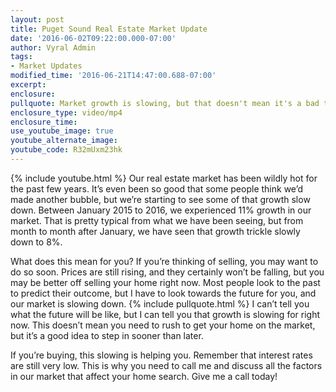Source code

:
 ```yaml
---
layout: post
title: Puget Sound Real Estate Market Update
date: '2016-06-02T09:22:00.000-07:00'
author: Vyral Admin
tags:
- Market Updates
modified_time: '2016-06-21T14:47:00.688-07:00'
excerpt:
enclosure:
pullquote: Market growth is slowing, but that doesn't mean it's a bad time to buy or sell.
enclosure_type: video/mp4
enclosure_time:
use_youtube_image: true
youtube_alternate_image:
youtube_code: R32mUxm23hk
---
```

{% include youtube.html %}
Our real estate market has been wildly hot for the past few years. It’s even been so good that some people think we’d made another bubble, but we’re starting to see some of that growth slow down. Between January 2015 to 2016, we experienced 11% growth in our market. That is pretty typical from what we have been seeing, but from month to month after January, we have seen that growth trickle slowly down to 8%.

What does this mean for you? If you’re thinking of selling, you may want to do so soon. Prices are still rising, and they certainly won’t be falling, but you may be better off selling your home right now. Most people look to the past to predict their outcome, but I have to look towards the future for you, and our market is slowing down.
{% include pullquote.html %}
I can’t tell you what the future will be like, but I can tell you that growth is slowing for right now. This doesn’t mean you need to rush to get your home on the market, but it’s a good idea to step in sooner than later.

If you’re buying, this slowing is helping you. Remember that interest rates are still very low. This is why you need to call me and discuss all the factors in our market that affect your home search. Give me a call today!
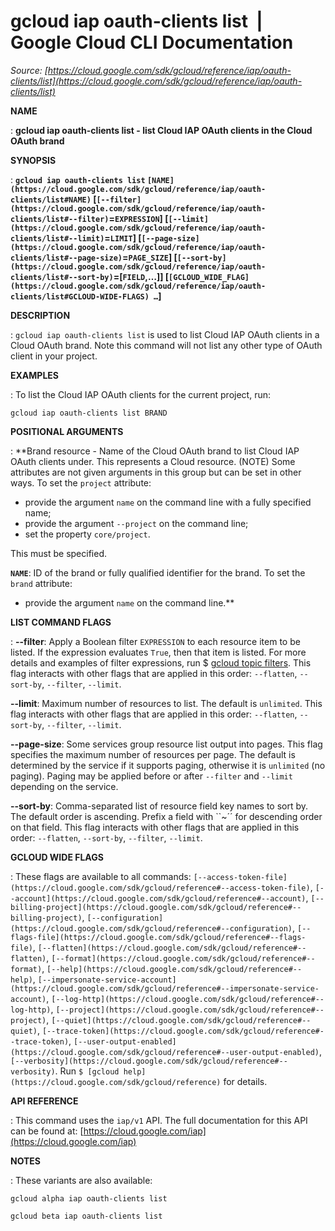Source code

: # gcloud iap oauth-clients list  |  Google Cloud CLI Documentation

*Source: [https://cloud.google.com/sdk/gcloud/reference/iap/oauth-clients/list](https://cloud.google.com/sdk/gcloud/reference/iap/oauth-clients/list)*

**NAME**

: **gcloud iap oauth-clients list - list Cloud IAP OAuth clients in the Cloud OAuth brand**

**SYNOPSIS**

: **`gcloud iap oauth-clients list` `[NAME](https://cloud.google.com/sdk/gcloud/reference/iap/oauth-clients/list#NAME)` [`[--filter](https://cloud.google.com/sdk/gcloud/reference/iap/oauth-clients/list#--filter)`=`EXPRESSION`] [`[--limit](https://cloud.google.com/sdk/gcloud/reference/iap/oauth-clients/list#--limit)`=`LIMIT`] [`[--page-size](https://cloud.google.com/sdk/gcloud/reference/iap/oauth-clients/list#--page-size)`=`PAGE_SIZE`] [`[--sort-by](https://cloud.google.com/sdk/gcloud/reference/iap/oauth-clients/list#--sort-by)`=[`FIELD`,…]] [`[GCLOUD_WIDE_FLAG](https://cloud.google.com/sdk/gcloud/reference/iap/oauth-clients/list#GCLOUD-WIDE-FLAGS) …`]**

**DESCRIPTION**

: `gcloud iap oauth-clients list` is used to list Cloud IAP OAuth
clients in a Cloud OAuth brand. Note this command will not list any other type
of OAuth client in your project.

**EXAMPLES**

: To list the Cloud IAP OAuth clients for the current project, run:

```
gcloud iap oauth-clients list BRAND
```

**POSITIONAL ARGUMENTS**

: **Brand resource - Name of the Cloud OAuth brand to list Cloud IAP OAuth clients
under. This represents a Cloud resource. (NOTE) Some attributes are not given
arguments in this group but can be set in other ways.
To set the `project` attribute:

- provide the argument `name` on the command line with a fully
specified name;
- provide the argument `--project` on the command line;
- set the property `core/project`.

This must be specified.

**`NAME`**:
ID of the brand or fully qualified identifier for the brand.
To set the `brand` attribute:

- provide the argument `name` on the command line.**

**LIST COMMAND FLAGS**

: **--filter**:
Apply a Boolean filter `EXPRESSION` to each resource item
to be listed. If the expression evaluates `True`, then that item is
listed. For more details and examples of filter expressions, run $ [gcloud topic filters](https://cloud.google.com/sdk/gcloud/reference/topic/filters). This flag
interacts with other flags that are applied in this order:
`--flatten`, `--sort-by`, `--filter`,
`--limit`.

**--limit**:
Maximum number of resources to list. The default is `unlimited`. This
flag interacts with other flags that are applied in this order:
`--flatten`, `--sort-by`, `--filter`,
`--limit`.

**--page-size**:
Some services group resource list output into pages. This flag specifies the
maximum number of resources per page. The default is determined by the service
if it supports paging, otherwise it is `unlimited` (no paging).
Paging may be applied before or after `--filter` and
`--limit` depending on the service.

**--sort-by**:
Comma-separated list of resource field key names to sort by. The default order
is ascending. Prefix a field with ``~´´ for descending order on that
field. This flag interacts with other flags that are applied in this order:
`--flatten`, `--sort-by`, `--filter`,
`--limit`.

**GCLOUD WIDE FLAGS**

: These flags are available to all commands: `[--access-token-file](https://cloud.google.com/sdk/gcloud/reference#--access-token-file)`,
`[--account](https://cloud.google.com/sdk/gcloud/reference#--account)`, `[--billing-project](https://cloud.google.com/sdk/gcloud/reference#--billing-project)`,
`[--configuration](https://cloud.google.com/sdk/gcloud/reference#--configuration)`,
`[--flags-file](https://cloud.google.com/sdk/gcloud/reference#--flags-file)`,
`[--flatten](https://cloud.google.com/sdk/gcloud/reference#--flatten)`, `[--format](https://cloud.google.com/sdk/gcloud/reference#--format)`, `[--help](https://cloud.google.com/sdk/gcloud/reference#--help)`, `[--impersonate-service-account](https://cloud.google.com/sdk/gcloud/reference#--impersonate-service-account)`,
`[--log-http](https://cloud.google.com/sdk/gcloud/reference#--log-http)`,
`[--project](https://cloud.google.com/sdk/gcloud/reference#--project)`, `[--quiet](https://cloud.google.com/sdk/gcloud/reference#--quiet)`, `[--trace-token](https://cloud.google.com/sdk/gcloud/reference#--trace-token)`, `[--user-output-enabled](https://cloud.google.com/sdk/gcloud/reference#--user-output-enabled)`,
`[--verbosity](https://cloud.google.com/sdk/gcloud/reference#--verbosity)`.
Run `$ [gcloud help](https://cloud.google.com/sdk/gcloud/reference)` for details.

**API REFERENCE**

: This command uses the `iap/v1` API. The full documentation for this
API can be found at: [https://cloud.google.com/iap](https://cloud.google.com/iap)

**NOTES**

: These variants are also available:

```
gcloud alpha iap oauth-clients list
```

```
gcloud beta iap oauth-clients list
```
_ _ _ _ _
> WHAT THE TASK ASKS
Go through the records above, find every line with the word "html", and list those lines.

> RESPONSE TO THE EXERCISE
{% include youtube.html %}
{% include pullquote.html %}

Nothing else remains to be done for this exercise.